## EXTRACTED DATA
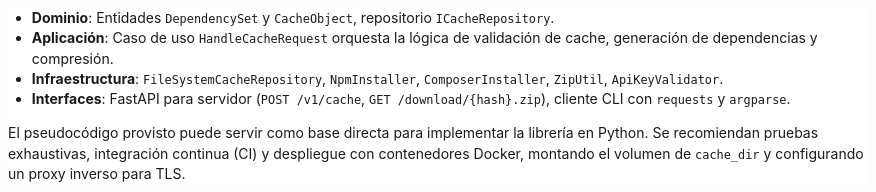 * **Dominio**: Entidades `DependencySet` y `CacheObject`, repositorio `ICacheRepository`.
* **Aplicación**: Caso de uso `HandleCacheRequest` orquesta la lógica de validación de cache, generación de dependencias y compresión.
* **Infraestructura**: `FileSystemCacheRepository`, `NpmInstaller`, `ComposerInstaller`, `ZipUtil`, `ApiKeyValidator`.
* **Interfaces**: FastAPI para servidor (`POST /v1/cache`, `GET /download/{hash}.zip`), cliente CLI con `requests` y `argparse`.

El pseudocódigo provisto puede servir como base directa para implementar la librería en Python. Se recomiendan pruebas exhaustivas, integración continua (CI) y despliegue con contenedores Docker, montando el volumen de `cache_dir` y configurando un proxy inverso para TLS.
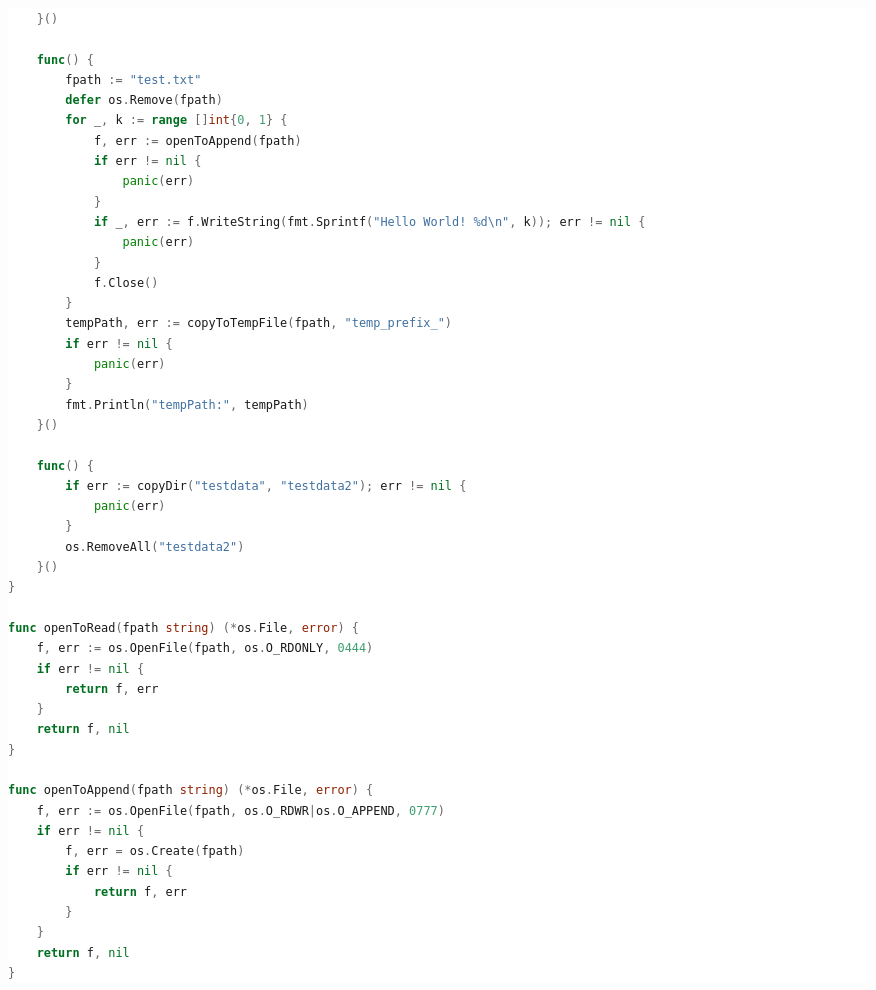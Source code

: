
 ```go
	}()

	func() {
		fpath := "test.txt"
		defer os.Remove(fpath)
		for _, k := range []int{0, 1} {
			f, err := openToAppend(fpath)
			if err != nil {
				panic(err)
			}
			if _, err := f.WriteString(fmt.Sprintf("Hello World! %d\n", k)); err != nil {
				panic(err)
			}
			f.Close()
		}
		tempPath, err := copyToTempFile(fpath, "temp_prefix_")
		if err != nil {
			panic(err)
		}
		fmt.Println("tempPath:", tempPath)
	}()

	func() {
		if err := copyDir("testdata", "testdata2"); err != nil {
			panic(err)
		}
		os.RemoveAll("testdata2")
	}()
}

func openToRead(fpath string) (*os.File, error) {
	f, err := os.OpenFile(fpath, os.O_RDONLY, 0444)
	if err != nil {
		return f, err
	}
	return f, nil
}

func openToAppend(fpath string) (*os.File, error) {
	f, err := os.OpenFile(fpath, os.O_RDWR|os.O_APPEND, 0777)
	if err != nil {
		f, err = os.Create(fpath)
		if err != nil {
			return f, err
		}
	}
	return f, nil
}

```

## THE TASK
Return the whole listing exactly, minus its pictures.

## YOUR SOLUTION
 * **Dominio**: Entidades `DependencySet` y `CacheObject`, repositorio `ICacheRepository`.
* **Aplicación**: Caso de uso `HandleCacheRequest` orquesta la lógica de validación de cache, generación de dependencias y compresión.
* **Infraestructura**: `FileSystemCacheRepository`, `NpmInstaller`, `ComposerInstaller`, `ZipUtil`, `ApiKeyValidator`.
* **Interfaces**: FastAPI para servidor (`POST /v1/cache`, `GET /download/{hash}.zip`), cliente CLI con `requests` y `argparse`.

El pseudocódigo provisto puede servir como base directa para implementar la librería en Python. Se recomiendan pruebas exhaustivas, integración continua (CI) y despliegue con contenedores Docker, montando el volumen de `cache_dir` y configurando un proxy inverso para TLS.
Source code

:
 ```go
	}()

	func() {
		fpath := "test.txt"
		defer os.Remove(fpath)
		for _, k := range []int{0, 1} {
			f, err := openToAppend(fpath)
			if err != nil {
				panic(err)
			}
			if _, err := f.WriteString(fmt.Sprintf("Hello World! %d\n", k)); err != nil {
				panic(err)
			}
			f.Close()
		}
		tempPath, err := copyToTempFile(fpath, "temp_prefix_")
		if err != nil {
			panic(err)
		}
		fmt.Println("tempPath:", tempPath)
	}()

	func() {
		if err := copyDir("testdata", "testdata2"); err != nil {
			panic(err)
		}
		os.RemoveAll("testdata2")
	}()
}

func openToRead(fpath string) (*os.File, error) {
	f, err := os.OpenFile(fpath, os.O_RDONLY, 0444)
	if err != nil {
		return f, err
	}
	return f, nil
}

func openToAppend(fpath string) (*os.File, error) {
	f, err := os.OpenFile(fpath, os.O_RDWR|os.O_APPEND, 0777)
	if err != nil {
		f, err = os.Create(fpath)
		if err != nil {
			return f, err
		}
	}
	return f, nil
}

```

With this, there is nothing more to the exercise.